The Local Government Board adopted nearly all the committee’s recommendations in its 1919 Housing Manual, underpinned by the Housing, Town Planning Act of the same year. The act included proposals to make preparation of town planning schemes compulsory for any town with a population over 20,000.

For a while the standards on space and quality set out in the report held up for local authority houses – though not for the speculative housing developments put up by private developers. (The latter tended to take these houses’ key features, and some of their style, and shrink them.)

The momentum behind this approach to housing came from the raw and recent experience of human sacrifice in the Great War.

It was an immediacy used by Lloyd George, Tudor Walters – and notably Dr Christopher Addison. Addison was a radical Liberal MP and wartime minister of reconstruction. As health minister after the war, he drove forward the 1919 act, known in local government and planning circles as ‘the Addison Act’.

That momentum was used to set high standards, and to accompany the ‘Homes fit for heroes’ scheme with generous subsidies. By 1921, it looked expensive and prescriptive to the Conservative majority in Lloyd George’s government. The scheme was dropped, and Addison was dismissed.

More modest subsidies returned in 1923 when Neville Chamberlain was minister for health. Ramsay MacDonald’s first government further increased these a year later.
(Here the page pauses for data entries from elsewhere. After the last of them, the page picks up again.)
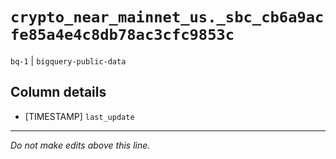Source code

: # `crypto_near_mainnet_us._sbc_cb6a9acfe85a4e4c8db78ac3cfc9853c`
`bq-1` | `bigquery-public-data`

## Column details
* [TIMESTAMP] `last_update`

-------------------------------------------------------------------------------
*Do not make edits above this line.*
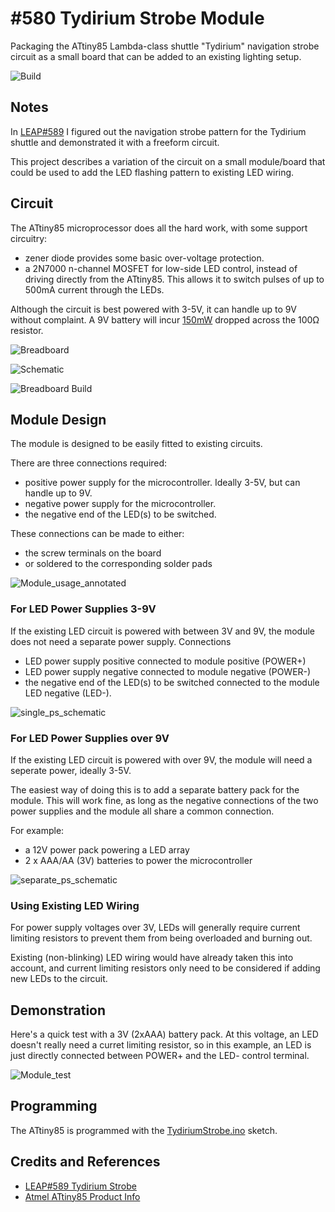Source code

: # #580 Tydirium Strobe Module

Packaging the ATtiny85 Lambda-class shuttle "Tydirium" navigation strobe circuit as a small board that can be added to an existing lighting setup.

![Build](./assets/Module_build.jpg?raw=true)

## Notes

In [LEAP#589](../) I figured out the navigation strobe pattern for the Tydirium shuttle and demonstrated it with a freeform circuit.

This project describes a variation of the circuit on a small module/board that could be used to add the LED flashing pattern to
existing LED wiring.

## Circuit

The ATtiny85 microprocessor does all the hard work, with some support circuitry:

* zener diode provides some basic over-voltage protection.
* a 2N7000 n-channel MOSFET for low-side LED control, instead of driving directly from the ATtiny85. This allows it to switch pulses of up to 500mA current through the LEDs.

Although the circuit is best powered with 3-5V, it can handle up to 9V without complaint. A 9V battery will incur [150mW](https://www.wolframalpha.com/input/?i=%289V-5.1V%29%5E2%2F100%CE%A9) dropped across the 100Ω resistor.

![Breadboard](./assets/Module_bb.jpg?raw=true)

![Schematic](./assets/Module_schematic.jpg?raw=true)

![Breadboard Build](./assets/Module_bb_build.jpg?raw=true)

## Module Design

The module is designed to be easily fitted to existing circuits.

There are three connections required:

* positive power supply for the microcontroller. Ideally 3-5V, but can handle up to 9V.
* negative power supply for the microcontroller.
* the negative end of the LED(s) to be switched.

These connections can be made to either:

* the screw terminals on the board
* or soldered to the corresponding solder pads

![Module_usage_annotated](./assets/Module_usage_annotated.jpg?raw=true)

### For LED Power Supplies 3-9V

If the existing LED circuit is powered with between 3V and 9V, the module does not need a separate power supply.
Connections

* LED power supply positive connected to module positive (POWER+)
* LED power supply negative connected to module negative (POWER-)
* the negative end of the LED(s) to be switched connected to the module LED negative (LED-).

![single_ps_schematic](./assets/single_ps_schematic.jpg?raw=true)

### For LED Power Supplies over 9V

If the existing LED circuit is powered with over 9V, the module will need a seperate power, ideally 3-5V.

The easiest way of doing this is to add a separate battery pack for the module.
This will work fine, as long as the negative connections of the two power supplies and the module all share a common connection.

For example:

* a 12V power pack powering a LED array
* 2 x AAA/AA (3V) batteries to power the microcontroller

![separate_ps_schematic](./assets/separate_ps_schematic.jpg?raw=true)

### Using Existing LED Wiring

For power supply voltages over 3V, LEDs will generally require current limiting resistors to prevent them from being overloaded and burning out.

Existing (non-blinking) LED wiring would have already taken this into account,
and current limiting resistors only need to be considered if adding new LEDs to the circuit.

## Demonstration

Here's a quick test with a 3V (2xAAA) battery pack. At this voltage, an LED doesn't really need a curret limiting resistor,
so in this example, an LED is just directly connected between POWER+ and the LED- control terminal.

![Module_test](./assets/Module_test.jpg?raw=true)

## Programming

The ATtiny85 is programmed with the [TydiriumStrobe.ino](../TydiriumStrobe.ino) sketch.

## Credits and References

* [LEAP#589 Tydirium Strobe](../)
* [Atmel ATtiny85 Product Info](http://www.atmel.com/devices/ATTINY85.aspx)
But nothing further matched the well-funded, well-planned ambition for housing that the near-memory of the Great War produced for that short period.

Instead, housing for heroes (and non-heroes) grew at an accelerating rate into the 1930s as private and local authority developments met housing needs that were ill-supported by the accompanying infrastructure – the private developments supported by the democratisation of mortgage lending.

As a reaction to the shortcomings of that growth came protection of the greenbelt, and a range of planning laws that look altogether more familiar to solicitors who deal with planning and property law.

In Britain, we still live in the shadow of the Great War and its monuments – for solicitors the walls of Law Society’s main public room, the reading room, included.

In the relatively few streets of hero homes that were built to the Tudor Walters model it is possible to see how more of Britain might have looked if the Great War shadow had crept over more of our housing.

And with the government reviving the idea of ‘Garden Cities’ earlier this year, you might be interested enough to take a walk down some of the streets built with the garden city in mind.

If so, I’ll leave the lights on so you can take a better look.

(I gratefully acknowledge information for this article drawn from Stephen Ward’s book Planning and Urban Change, Sage, 2004.)